NAVWAR headquarters in San Diego, California, is registered as an active superfund clean-up site by the EPA. In September 2014, more than 150 employees in the public affairs and engineering departments of SPAWAR's facility in the Old Town neighborhood had to be moved to other spaces within Old Town Campus to avoid toxic trichloroethylene (TCE) vapors. Soil and groundwater beneath the Naval site is contaminated with byproducts from World War II era missile and aircraft production. TCE is a volatile metal-cleaning agent. Since 2011, the Navy has been removing toxic waste, which has reduced TCE levels beneath the building. The Navy plans to complete its cleanup by 2018.

In October 2018, the Navy said it is planning to renovate or redevelop the Old Town site, and issued a Request for Interest to recruit possible private-sector partners in the endeavor.

===Leadership areas===
NIWC Pacific leads in the following areas:
- Command, control and communications systems
- Command, control and communications systems countermeasures
- Ocean surveillance systems
- Command, control and communications modeling and analysis
- Ocean engineering
- Navigation support
- Marine mammal operational systems
- Integration of space communications and surveillance

In addition, NIWC Pacific is involved in complementary areas of research including
- Ocean and littoral surveillance
- Microelectronics
- Communications and networking
- Ship topside design/antennas
- Command systems
- Computer technology
- Navigation and aircraft C3
- Intelligence/surveillance/reconnaissance sensors
- Atmospheric effects assessment
- Environmental quality assessment

===Major initiatives===
NIWC Pacific's major initiatives are:
- Enhanced Polar System (EPS)
- Enterprise Networks
- Cyber—including Cyber Security
- Mobile User Objective System (MUOS)
- C4ISR for UxVs—Autonomy
- Support to the Warfighter
- Networking on the Move
- Military Construction for (MILCON) C4I
- Unmanned Underwater Vehicles (UUV)
- Commander, Seventh Fleet (C7F)
- Consolidated Afloat Networks and Enterprise Services (CANES)

NIWC Pacific is located close to major operational commands of air, surface, submarine, and special operations Naval forces, as well as air, expeditionary, and electronic components of the U.S. Marine Corps.

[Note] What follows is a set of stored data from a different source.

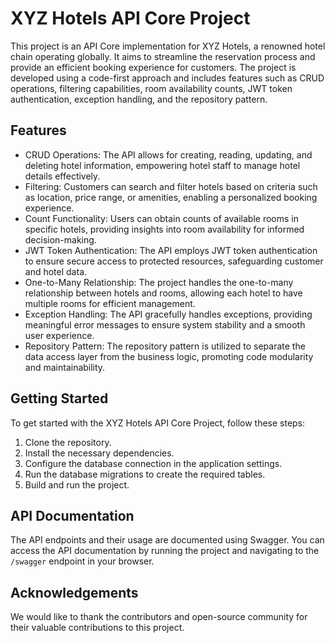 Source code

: # XYZ Hotels API Core Project

This project is an API Core implementation for XYZ Hotels, a renowned hotel chain operating globally. It aims to streamline the reservation process and provide an efficient booking experience for customers. The project is developed using a code-first approach and includes features such as CRUD operations, filtering capabilities, room availability counts, JWT token authentication, exception handling, and the repository pattern.

## Features

- CRUD Operations: The API allows for creating, reading, updating, and deleting hotel information, empowering hotel staff to manage hotel details effectively.
- Filtering: Customers can search and filter hotels based on criteria such as location, price range, or amenities, enabling a personalized booking experience.
- Count Functionality: Users can obtain counts of available rooms in specific hotels, providing insights into room availability for informed decision-making.
- JWT Token Authentication: The API employs JWT token authentication to ensure secure access to protected resources, safeguarding customer and hotel data.
- One-to-Many Relationship: The project handles the one-to-many relationship between hotels and rooms, allowing each hotel to have multiple rooms for efficient management.
- Exception Handling: The API gracefully handles exceptions, providing meaningful error messages to ensure system stability and a smooth user experience.
- Repository Pattern: The repository pattern is utilized to separate the data access layer from the business logic, promoting code modularity and maintainability.

## Getting Started

To get started with the XYZ Hotels API Core Project, follow these steps:

1. Clone the repository.
2. Install the necessary dependencies.
3. Configure the database connection in the application settings.
4. Run the database migrations to create the required tables.
5. Build and run the project.

## API Documentation

The API endpoints and their usage are documented using Swagger. You can access the API documentation by running the project and navigating to the `/swagger` endpoint in your browser.

## Acknowledgements

We would like to thank the contributors and open-source community for their valuable contributions to this project.
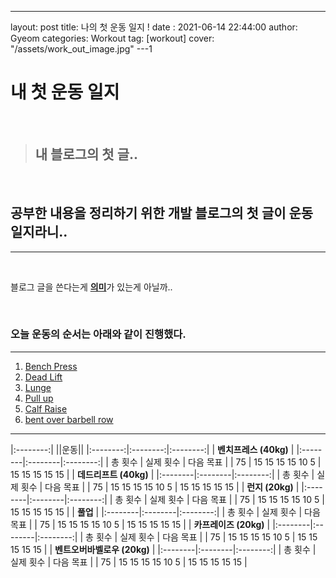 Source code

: ---
layout: post
title: 나의 첫 운동 일지 !
date : 2021-06-14 22:44:00
author: Gyeom
categories: Workout
tag: [workout]
cover: "/assets/work_out_image.jpg"
---1

<h1> 내 첫 운동 일지 </h1>

<br>

> ## 내 블로그의 첫 글..

<br>   
<h2>
    공부한 내용을 정리하기 위한 개발 블로그의 첫 글이 <strong>운동 일지라니..</strong>
</h2>
<hr>
<br/>

<p>
블로그 글을 쓴다는게 <strong><u>의미</u></strong>가 있는게 아닐까..
</p>
<br>  

<h3>
오늘 운동의 순서는 아래와 같이 진행했다.
</h3>

<hr>

<ol>
    <li><a href="" title="벤치 프레스 설명 링크"> Bench Press</a></li>
    <li><a href="" title="데드 리프트 설명 링크">Dead Lift</a></li>
    <li><a href="" title="런지 설명 링크">Lunge</a></li>
    <li><a href="" title="풀업 설명 링크">Pull up</a></li>
    <li><a href="" title="카프 레이즈 설명 링크">Calf Raise</a></li>
    <li><a href="" title="벤트 오버 바벨로우 설명 링크">bent over barbell row</a></li>  
</ol>  

<hr>

|:--------:|
||운동||
|:--------:|:--------:|:--------:|
| <b>벤치프레스 (40kg)</b> |
|:--------|:--------|:--------:|
| 총 횟수 | 실제 횟수 | 다음 목표 |
| 75 | 15 15 15 15 10 5 | 15 15 15 15 15 |
 | <b>데드리프트 (40kg)</b> |
|:--------|:--------|:--------:|
| 총 횟수 | 실제 횟수 | 다음 목표 |
| 75 | 15 15 15 15 10 5 | 15 15 15 15 15 |
| <b>런지 (20kg)</b> |
|:--------|:--------|:--------:|
| 총 횟수 | 실제 횟수 | 다음 목표 |
| 75 | 15 15 15 15 10 5 | 15 15 15 15 15 |
| <b>풀업</b> |
|:--------|:--------|:--------:|
| 총 횟수 | 실제 횟수 | 다음 목표 |
| 75 | 15 15 15 15 10 5 | 15 15 15 15 15 |
| <b>카프레이즈 (20kg)</b> |
|:--------|:--------|:--------:|
| 총 횟수 | 실제 횟수 | 다음 목표 |
| 75 | 15 15 15 15 10 5 | 15 15 15 15 15 |
| <b>벤트오버바벨로우 (20kg)</b> |
|:--------|:--------|:--------:|
| 총 횟수 | 실제 횟수 | 다음 목표 |
| 75 | 15 15 15 15 10 5 | 15 15 15 15 15 |
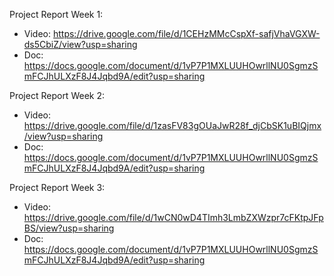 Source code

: Project Report Week 1: 
+ Video: https://drive.google.com/file/d/1CEHzMMcCspXf-safjVhaVGXW-ds5CbiZ/view?usp=sharing
+ Doc: https://docs.google.com/document/d/1vP7P1MXLUUHOwrllNU0SgmzSmFCJhULXzF8J4Jqbd9A/edit?usp=sharing

Project Report Week 2: 
+ Video: https://drive.google.com/file/d/1zasFV83gOUaJwR28f_djCbSK1uBIQjmx/view?usp=sharing
+ Doc: https://docs.google.com/document/d/1vP7P1MXLUUHOwrllNU0SgmzSmFCJhULXzF8J4Jqbd9A/edit?usp=sharing

Project Report Week 3:
+ Video: https://drive.google.com/file/d/1wCN0wD4TImh3LmbZXWzpr7cFKtpJFpBS/view?usp=sharing
+ Doc: https://docs.google.com/document/d/1vP7P1MXLUUHOwrllNU0SgmzSmFCJhULXzF8J4Jqbd9A/edit?usp=sharing
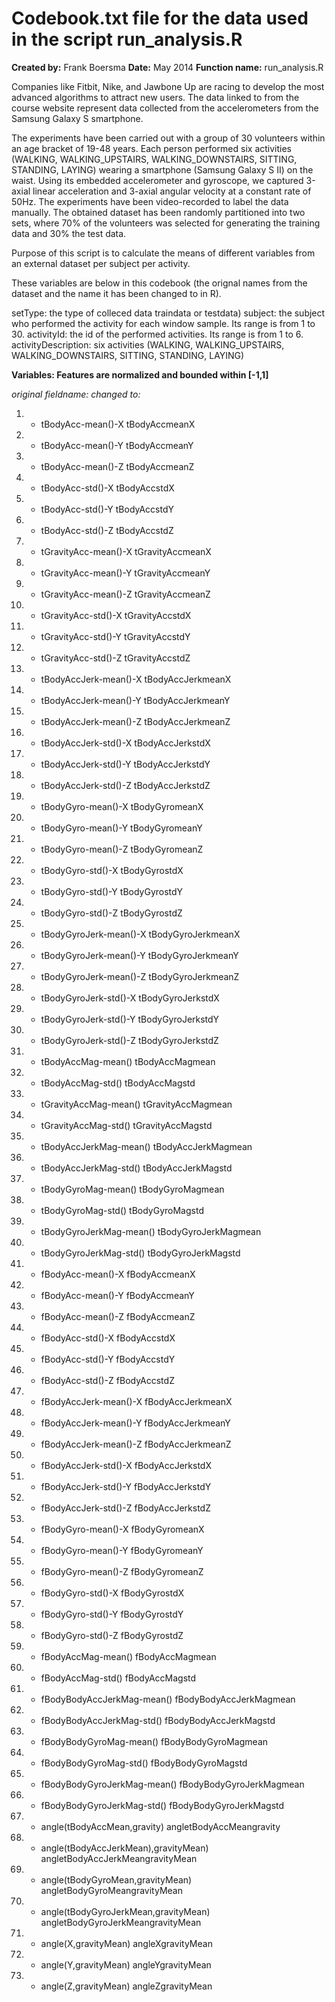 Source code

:# Codebook.txt file for the data used in the script run_analysis.R #

**Created by:** Frank Boersma
**Date:** May 2014
**Function name:** run_analysis.R 


Companies like Fitbit, Nike, and Jawbone Up are racing to develop the most advanced algorithms to attract new users. 
The data linked to from the course website represent data collected from the accelerometers from the Samsung Galaxy S smartphone.

The experiments have been carried out with a group of 30 volunteers within an age bracket of 19-48 years. 
Each person performed six activities (WALKING, WALKING_UPSTAIRS, WALKING_DOWNSTAIRS, SITTING, STANDING, LAYING) wearing a smartphone (Samsung Galaxy S II) on the waist. Using its embedded accelerometer and gyroscope, we captured 3-axial linear acceleration and 3-axial angular velocity at a constant rate of 50Hz. The experiments have been video-recorded to label the data manually. The obtained dataset has been randomly partitioned into two sets, where 70% of the volunteers was selected for generating the training data and 30% the test data. 

Purpose of this script is to calculate the means of different variables from an external dataset per subject per activity. 

These variables are below in this codebook (the orignal names from the dataset and the name it has been changed to in R).

setType: the type of colleced data traindata or testdata)
subject: the subject who performed the activity for each window sample. Its range is from 1 to 30. 
activityId: the id of the performed activities. Its range is from 1 to 6.
activityDescription: six activities (WALKING, WALKING_UPSTAIRS, WALKING_DOWNSTAIRS, SITTING, STANDING, LAYING)

**Variables: Features are normalized and bounded within [-1,1]**

*original fieldname:	changed to:*

1. - tBodyAcc-mean()-X	tBodyAccmeanX
1. - tBodyAcc-mean()-Y	tBodyAccmeanY
1. - tBodyAcc-mean()-Z	tBodyAccmeanZ
1. - tBodyAcc-std()-X	tBodyAccstdX
1. - tBodyAcc-std()-Y	tBodyAccstdY
1. - tBodyAcc-std()-Z	tBodyAccstdZ
1. - tGravityAcc-mean()-X	tGravityAccmeanX
1. - tGravityAcc-mean()-Y	tGravityAccmeanY
1. - tGravityAcc-mean()-Z	tGravityAccmeanZ
1. - tGravityAcc-std()-X	tGravityAccstdX
1. - tGravityAcc-std()-Y	tGravityAccstdY
1. - tGravityAcc-std()-Z	tGravityAccstdZ
1. - tBodyAccJerk-mean()-X	tBodyAccJerkmeanX
1. - tBodyAccJerk-mean()-Y	tBodyAccJerkmeanY
1. - tBodyAccJerk-mean()-Z	tBodyAccJerkmeanZ
1. - tBodyAccJerk-std()-X	tBodyAccJerkstdX
1. - tBodyAccJerk-std()-Y	tBodyAccJerkstdY
1. - tBodyAccJerk-std()-Z	tBodyAccJerkstdZ
1. - tBodyGyro-mean()-X	tBodyGyromeanX
1. - tBodyGyro-mean()-Y	tBodyGyromeanY
1. - tBodyGyro-mean()-Z	tBodyGyromeanZ
1. - tBodyGyro-std()-X	tBodyGyrostdX
1. - tBodyGyro-std()-Y	tBodyGyrostdY
1. - tBodyGyro-std()-Z	tBodyGyrostdZ
1. - tBodyGyroJerk-mean()-X	tBodyGyroJerkmeanX
1. - tBodyGyroJerk-mean()-Y	tBodyGyroJerkmeanY
1. - tBodyGyroJerk-mean()-Z	tBodyGyroJerkmeanZ
1. - tBodyGyroJerk-std()-X	tBodyGyroJerkstdX
1. - tBodyGyroJerk-std()-Y	tBodyGyroJerkstdY
1. - tBodyGyroJerk-std()-Z	tBodyGyroJerkstdZ
1. - tBodyAccMag-mean()	tBodyAccMagmean
1. - tBodyAccMag-std()	tBodyAccMagstd
1. - tGravityAccMag-mean()	tGravityAccMagmean
1. - tGravityAccMag-std()	tGravityAccMagstd
1. - tBodyAccJerkMag-mean()	tBodyAccJerkMagmean
1. - tBodyAccJerkMag-std()	tBodyAccJerkMagstd
1. - tBodyGyroMag-mean()	tBodyGyroMagmean
1. - tBodyGyroMag-std()	tBodyGyroMagstd
1. - tBodyGyroJerkMag-mean()	tBodyGyroJerkMagmean
1. - tBodyGyroJerkMag-std()	tBodyGyroJerkMagstd
1. - fBodyAcc-mean()-X	fBodyAccmeanX
1. - fBodyAcc-mean()-Y	fBodyAccmeanY
1. - fBodyAcc-mean()-Z	fBodyAccmeanZ
1. - fBodyAcc-std()-X	fBodyAccstdX
1. - fBodyAcc-std()-Y	fBodyAccstdY
1. - fBodyAcc-std()-Z	fBodyAccstdZ
1. - fBodyAccJerk-mean()-X	fBodyAccJerkmeanX
1. - fBodyAccJerk-mean()-Y	fBodyAccJerkmeanY
1. - fBodyAccJerk-mean()-Z	fBodyAccJerkmeanZ
1. - fBodyAccJerk-std()-X	fBodyAccJerkstdX
1. - fBodyAccJerk-std()-Y	fBodyAccJerkstdY
1. - fBodyAccJerk-std()-Z	fBodyAccJerkstdZ
1. - fBodyGyro-mean()-X	fBodyGyromeanX
1. - fBodyGyro-mean()-Y	fBodyGyromeanY
1. - fBodyGyro-mean()-Z	fBodyGyromeanZ
1. - fBodyGyro-std()-X	fBodyGyrostdX
1. - fBodyGyro-std()-Y	fBodyGyrostdY
1. - fBodyGyro-std()-Z	fBodyGyrostdZ
1. - fBodyAccMag-mean()	fBodyAccMagmean
1. - fBodyAccMag-std()	fBodyAccMagstd
1. - fBodyBodyAccJerkMag-mean()	fBodyBodyAccJerkMagmean
1. - fBodyBodyAccJerkMag-std()	fBodyBodyAccJerkMagstd
1. - fBodyBodyGyroMag-mean()	fBodyBodyGyroMagmean
1. - fBodyBodyGyroMag-std()	fBodyBodyGyroMagstd
1. - fBodyBodyGyroJerkMag-mean()	fBodyBodyGyroJerkMagmean
1. - fBodyBodyGyroJerkMag-std()	fBodyBodyGyroJerkMagstd
1. - angle(tBodyAccMean,gravity)	angletBodyAccMeangravity
1. - angle(tBodyAccJerkMean),gravityMean)	angletBodyAccJerkMeangravityMean
1. - angle(tBodyGyroMean,gravityMean)	angletBodyGyroMeangravityMean
1. - angle(tBodyGyroJerkMean,gravityMean)	angletBodyGyroJerkMeangravityMean
1. - angle(X,gravityMean)	angleXgravityMean
1. - angle(Y,gravityMean)	angleYgravityMean
1. - angle(Z,gravityMean)	angleZgravityMean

This support extends into the Pacific, with a SPAWAR Systems Activity in Hawaii supporting U.S. Pacific Command (PACOM) and U.S. Pacific Fleet (PACFLT), as well as facilities in Guam and Japan supporting U.S. Seventh Fleet (C7F).

===Other activities===
NIWC Pacific, formerly SSC Pacific, has been the host of the Association for Unmanned Vehicle Systems International annual Autonomous Underwater Vehicle competition since 2002.